The study by Tian et al[3] demonstrates considerable methodological rigor, including its prospective cohort design and dual feature selection strategy (LASSO + recursive feature elimination), which collectively mitigate the risk of overfitting prevalent in high-dimensional biomarker research. The innovative integration of TCM diagnostics-specifically tongue edge redness and greasy coating-constitutes a pioneering effort to address the inherent multisystem heterogeneity of MAFLD from a holistic perspective. This approach resonates with findings from network pharmacology studies revealing multicomponent synergistic effects within TCM formulations (e.g., modulation of AKT1/IL-6/TNF-α pathways by XingQiChuShiYin)[5]. The synergistic application of TCM and ML analytics offers a promising low-cost screening alternative to imaging-dependent modalities like magnetic resonance imaging-derived proton density fat fraction (MRI-PDFF), aligning with urgent demands for accessible tools in resource-limited environments[6]. Nevertheless, critical limitations impede immediate clinical translation. Validation confined to a single center (n = 711) lacks generalizability assessment across diverse populations, introducing potential bias derived from local demographic characteristics (e.g., 77% male participants, median age 43–44 years). Furthermore, the omission of MAFLD subtyping disregards established pathophysiological heterogeneity, potentially diminishing the model's applicability within precision medicine frameworks.
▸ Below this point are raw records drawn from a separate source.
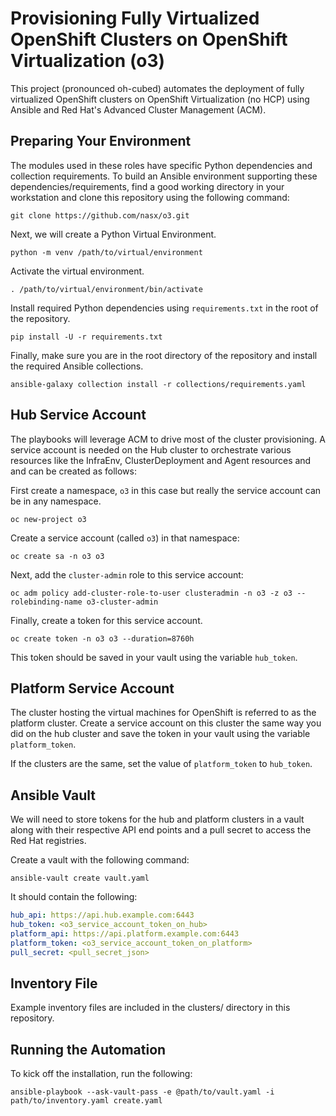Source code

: # Provisioning Fully Virtualized OpenShift Clusters on OpenShift Virtualization (o3)

This project (pronounced oh-cubed) automates the deployment of fully virtualized OpenShift clusters on OpenShift Virtualization (no HCP) using Ansible and Red Hat's Advanced Cluster Management (ACM).

## Preparing Your Environment

The modules used in these roles have specific Python dependencies and collection requirements. To build an Ansible environment supporting these dependencies/requirements, find a good working directory in your workstation and clone this repository using the following command:

```shell
git clone https://github.com/nasx/o3.git
```

Next, we will create a Python Virtual Environment.

```shell
python -m venv /path/to/virtual/environment
```

Activate the virtual environment.

```shell
. /path/to/virtual/environment/bin/activate
```

Install required Python dependencies using `requirements.txt` in the root of the repository.

```shell
pip install -U -r requirements.txt
```

Finally, make sure you are in the root directory of the repository and install the required Ansible collections.

```shell
ansible-galaxy collection install -r collections/requirements.yaml
```

## Hub Service Account

The playbooks will leverage ACM to drive most of the cluster provisioning. A service account is needed on the Hub cluster to orchestrate various resources like the InfraEnv, ClusterDeployment and Agent resources and and can be created as follows:

First create a namespace, `o3` in this case but really the service account can be in any namespace.

```shell
oc new-project o3
```

Create a service account (called `o3`) in that namespace:

```shell
oc create sa -n o3 o3
```

Next, add the `cluster-admin` role to this service account:

```
oc adm policy add-cluster-role-to-user clusteradmin -n o3 -z o3 --rolebinding-name o3-cluster-admin
```

Finally, create a token for this service account.

```
oc create token -n o3 o3 --duration=8760h
```

This token should be saved in your vault using the variable `hub_token`.

## Platform Service Account

The cluster hosting the virtual machines for OpenShift is referred to as the platform cluster. Create a service account on this cluster the same way you did on the hub cluster and save the token in your vault using the variable `platform_token`.

If the clusters are the same, set the value of `platform_token` to `hub_token`.

## Ansible Vault

We will need to store tokens for the hub and platform clusters in a vault along with their respective API end points and a pull secret to access the Red Hat registries.

Create a vault with the following command:

```shell
ansible-vault create vault.yaml
```

It should contain the following:

```yaml
hub_api: https://api.hub.example.com:6443
hub_token: <o3_service_account_token_on_hub>
platform_api: https://api.platform.example.com:6443
platform_token: <o3_service_account_token_on_platform>
pull_secret: <pull_secret_json>
```

## Inventory File

Example inventory files are included in the clusters/ directory in this repository.

## Running the Automation

To kick off the installation, run the following:

```shell
ansible-playbook --ask-vault-pass -e @path/to/vault.yaml -i path/to/inventory.yaml create.yaml
```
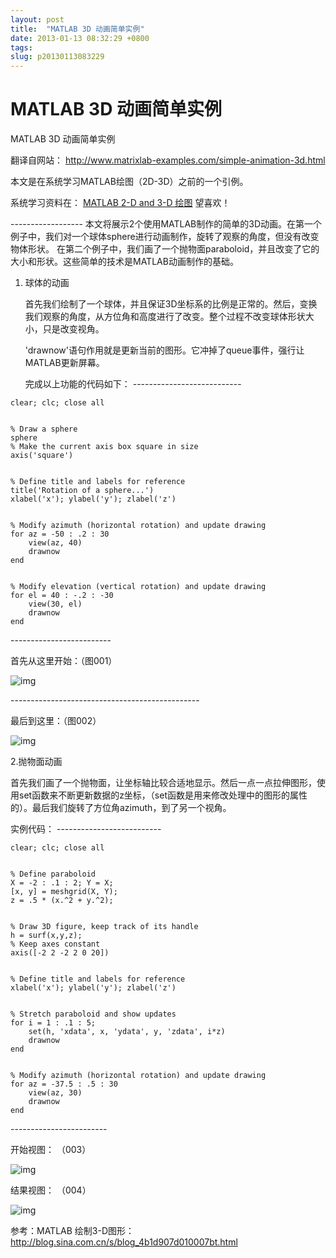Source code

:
 ```yaml
---
layout: post
title:  "MATLAB 3D 动画简单实例"
date: 2013-01-13 08:32:29 +0800
tags: 
slug: p20130113083229
---
```


# MATLAB 3D 动画简单实例

MATLAB 3D 动画简单实例

  翻译自网站： http://www.matrixlab-examples.com/simple-animation-3d.html

  本文是在系统学习MATLAB绘图（2D-3D）之前的一个引例。 

系统学习资料在： [MATLAB 2-D and 3-D 绘图](http://www.mathworks.com/help/matlab/2-and-3d-plots.html)
  望喜欢！

\------------------
  本文将展示2个使用MATLAB制作的简单的3D动画。在第一个例子中，我们对一个球体sphere进行动画制作，旋转了观察的角度，但没有改变物体形状。 在第二个例子中，我们画了一个抛物面paraboloid，并且改变了它的大小和形状。这些简单的技术是MATLAB动画制作的基础。

1. 球体的动画
   
   首先我们绘制了一个球体，并且保证3D坐标系的比例是正常的。然后，变换我们观察的角度，从方位角和高度进行了改变。整个过程不改变球体形状大小，只是改变视角。
   
   'drawnow'语句作用就是更新当前的图形。它冲掉了queue事件，强行让MATLAB更新屏幕。
   
   完成以上功能的代码如下：
   \---------------------------

```cobol
clear; clc; close all 


% Draw a sphere
sphere
% Make the current axis box square in size
axis('square') 


% Define title and labels for reference
title('Rotation of a sphere...')
xlabel('x'); ylabel('y'); zlabel('z') 


% Modify azimuth (horizontal rotation) and update drawing
for az = -50 : .2 : 30
    view(az, 40)
    drawnow
end 


% Modify elevation (vertical rotation) and update drawing
for el = 40 : -.2 : -30
    view(30, el)
    drawnow
end 
```

\-------------------------

  首先从这里开始：（图001）

![img](https://img-my.csdn.net/uploads/201301/13/1358037326_9169.gif)

\-----------------------------------------------

  最后到这里：（图002）

![img](https://img-my.csdn.net/uploads/201301/13/1358037348_8498.gif)

  2.抛物面动画

  首先我们画了一个抛物面，让坐标轴比较合适地显示。然后一点一点拉伸图形，使用set函数来不断更新数据的z坐标，（set函数是用来修改处理中的图形的属性的）。最后我们旋转了方位角azimuth，到了另一个视角。

  实例代码：
\--------------------------

```cobol
clear; clc; close all 


% Define paraboloid
X = -2 : .1 : 2; Y = X;
[x, y] = meshgrid(X, Y);
z = .5 * (x.^2 + y.^2); 


% Draw 3D figure, keep track of its handle
h = surf(x,y,z);
% Keep axes constant
axis([-2 2 -2 2 0 20]) 


% Define title and labels for reference
xlabel('x'); ylabel('y'); zlabel('z') 


% Stretch paraboloid and show updates
for i = 1 : .1 : 5;
    set(h, 'xdata', x, 'ydata', y, 'zdata', i*z)
    drawnow
end   


% Modify azimuth (horizontal rotation) and update drawing
for az = -37.5 : .5 : 30
    view(az, 30)
    drawnow
end 
```

\------------------------

  开始视图： （003）

![img](https://img-my.csdn.net/uploads/201301/13/1358037422_8343.gif)

  结果视图： （004）

![img](https://img-my.csdn.net/uploads/201301/13/1358037438_6286.gif)

参考：MATLAB 绘制3-D图形： http://blog.sina.com.cn/s/blog_4b1d907d010007bt.html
A paramount concern is the limited biological anchoring of the TCM tongue features, despite their high ranking in SHAP analysis-a gap paralleled in herbal medicine research where active compound pharmacokinetics often remain unverified[7]. While Lu et al[8] demonstrated associations between yellow tongue coatings and gut microbiome dysbiosis in MAFLD patients, the mechanistic links for greasy coatings/edge redness -key predictors in this model-remain incompletely defined. The reduction of TCM's holistic framework to two imaging-derived variables (tongue redness/greasiness) may oversimplify its diagnostic richness. It has been suggested that the color of the tongue coating may be associated with insulin resistance (IR), oral microbiota[9], and metabolic disorders[10]. Furthermore, the presence of a thick and greasy tongue coating may be associated with the formation and permeability of vascular endothelial cells, as well as the protein expression of tight junction protein-1 (zonula occludens-1)[11,12]. In the absence of validated mechanistic links to underlying metabolic dysregulation (e.g., gut-liver axis dysfunction or microbial compositional shifts), these indicators risk functioning as "black-box" contributors within the model.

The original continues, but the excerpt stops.